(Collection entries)

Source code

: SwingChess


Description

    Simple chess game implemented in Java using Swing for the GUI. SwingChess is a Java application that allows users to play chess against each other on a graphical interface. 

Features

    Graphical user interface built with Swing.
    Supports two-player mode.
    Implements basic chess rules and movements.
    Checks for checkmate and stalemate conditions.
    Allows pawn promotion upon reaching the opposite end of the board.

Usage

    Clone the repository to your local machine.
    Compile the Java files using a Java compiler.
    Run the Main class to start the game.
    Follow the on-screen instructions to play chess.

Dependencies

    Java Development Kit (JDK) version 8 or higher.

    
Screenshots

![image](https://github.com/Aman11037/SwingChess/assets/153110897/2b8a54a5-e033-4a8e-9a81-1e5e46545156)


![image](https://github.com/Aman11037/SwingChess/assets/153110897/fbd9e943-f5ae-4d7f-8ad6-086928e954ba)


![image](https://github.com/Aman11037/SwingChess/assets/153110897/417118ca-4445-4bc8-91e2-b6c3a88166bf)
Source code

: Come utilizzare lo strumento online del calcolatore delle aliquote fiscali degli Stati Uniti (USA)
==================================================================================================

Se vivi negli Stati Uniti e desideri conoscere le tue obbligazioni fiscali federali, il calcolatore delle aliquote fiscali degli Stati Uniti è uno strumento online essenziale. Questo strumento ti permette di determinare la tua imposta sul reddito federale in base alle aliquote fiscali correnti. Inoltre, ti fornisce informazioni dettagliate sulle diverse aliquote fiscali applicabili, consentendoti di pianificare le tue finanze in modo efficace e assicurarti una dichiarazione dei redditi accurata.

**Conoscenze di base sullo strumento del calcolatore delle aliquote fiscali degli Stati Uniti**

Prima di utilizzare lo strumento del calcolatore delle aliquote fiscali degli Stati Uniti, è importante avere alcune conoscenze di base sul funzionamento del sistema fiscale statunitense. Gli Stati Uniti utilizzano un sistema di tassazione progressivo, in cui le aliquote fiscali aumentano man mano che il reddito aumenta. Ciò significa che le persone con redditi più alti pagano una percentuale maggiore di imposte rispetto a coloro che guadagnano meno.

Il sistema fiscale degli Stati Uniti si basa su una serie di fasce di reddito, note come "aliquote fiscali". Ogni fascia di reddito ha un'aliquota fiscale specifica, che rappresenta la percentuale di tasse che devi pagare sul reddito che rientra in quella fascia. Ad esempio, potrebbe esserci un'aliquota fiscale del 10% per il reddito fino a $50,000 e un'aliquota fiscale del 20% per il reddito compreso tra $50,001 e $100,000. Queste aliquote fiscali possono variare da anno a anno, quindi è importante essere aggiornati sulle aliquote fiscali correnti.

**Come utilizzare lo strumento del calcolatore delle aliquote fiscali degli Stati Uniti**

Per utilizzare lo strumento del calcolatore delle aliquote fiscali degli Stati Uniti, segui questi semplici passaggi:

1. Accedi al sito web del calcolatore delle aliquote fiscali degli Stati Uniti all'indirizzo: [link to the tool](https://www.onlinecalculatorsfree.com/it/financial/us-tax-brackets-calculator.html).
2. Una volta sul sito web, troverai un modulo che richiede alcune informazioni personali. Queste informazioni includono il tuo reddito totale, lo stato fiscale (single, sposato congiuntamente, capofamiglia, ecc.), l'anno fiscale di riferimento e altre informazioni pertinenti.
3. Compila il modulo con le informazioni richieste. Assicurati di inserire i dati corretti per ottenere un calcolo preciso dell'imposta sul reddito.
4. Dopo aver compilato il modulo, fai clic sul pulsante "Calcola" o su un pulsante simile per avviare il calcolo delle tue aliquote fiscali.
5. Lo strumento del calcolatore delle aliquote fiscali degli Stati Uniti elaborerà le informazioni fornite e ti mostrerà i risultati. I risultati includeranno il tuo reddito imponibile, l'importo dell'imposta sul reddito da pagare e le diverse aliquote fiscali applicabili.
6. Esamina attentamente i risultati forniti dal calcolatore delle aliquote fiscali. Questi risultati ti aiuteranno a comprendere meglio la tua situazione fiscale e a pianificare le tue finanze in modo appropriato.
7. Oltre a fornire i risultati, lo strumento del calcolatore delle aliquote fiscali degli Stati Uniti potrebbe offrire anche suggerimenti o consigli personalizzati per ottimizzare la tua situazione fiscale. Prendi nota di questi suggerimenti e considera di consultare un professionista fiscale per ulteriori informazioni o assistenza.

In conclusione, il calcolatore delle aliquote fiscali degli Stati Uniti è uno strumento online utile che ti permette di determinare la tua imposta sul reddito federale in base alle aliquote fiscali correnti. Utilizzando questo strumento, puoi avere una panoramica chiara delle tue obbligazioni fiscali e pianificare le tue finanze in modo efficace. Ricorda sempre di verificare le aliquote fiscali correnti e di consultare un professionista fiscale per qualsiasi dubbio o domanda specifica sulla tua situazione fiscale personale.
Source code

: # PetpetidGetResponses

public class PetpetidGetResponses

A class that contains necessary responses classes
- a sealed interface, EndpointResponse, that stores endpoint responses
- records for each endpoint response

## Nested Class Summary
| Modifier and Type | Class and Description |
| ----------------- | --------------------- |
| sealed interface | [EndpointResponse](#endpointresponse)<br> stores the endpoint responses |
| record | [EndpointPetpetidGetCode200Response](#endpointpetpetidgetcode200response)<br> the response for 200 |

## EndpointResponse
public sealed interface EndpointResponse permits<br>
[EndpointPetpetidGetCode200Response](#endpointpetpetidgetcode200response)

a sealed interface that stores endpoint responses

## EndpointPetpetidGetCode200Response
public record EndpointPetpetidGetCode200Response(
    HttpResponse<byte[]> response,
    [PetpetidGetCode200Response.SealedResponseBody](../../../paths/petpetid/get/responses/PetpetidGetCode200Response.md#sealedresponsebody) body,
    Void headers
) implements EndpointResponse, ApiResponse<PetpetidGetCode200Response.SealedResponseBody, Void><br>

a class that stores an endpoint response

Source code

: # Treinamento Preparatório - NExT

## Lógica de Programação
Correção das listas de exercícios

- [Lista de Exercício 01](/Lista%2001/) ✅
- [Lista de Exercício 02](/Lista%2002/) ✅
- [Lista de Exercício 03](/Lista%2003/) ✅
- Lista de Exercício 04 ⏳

■ **Problem to solve**: All lines in the records that contain "game" are to be copied and returned.

■ **Answer space**:
    Simple chess game implemented in Java using Swing for the GUI. SwingChess is a Java application that allows users to play chess against each other on a graphical interface. 
    Run the Main class to start the game.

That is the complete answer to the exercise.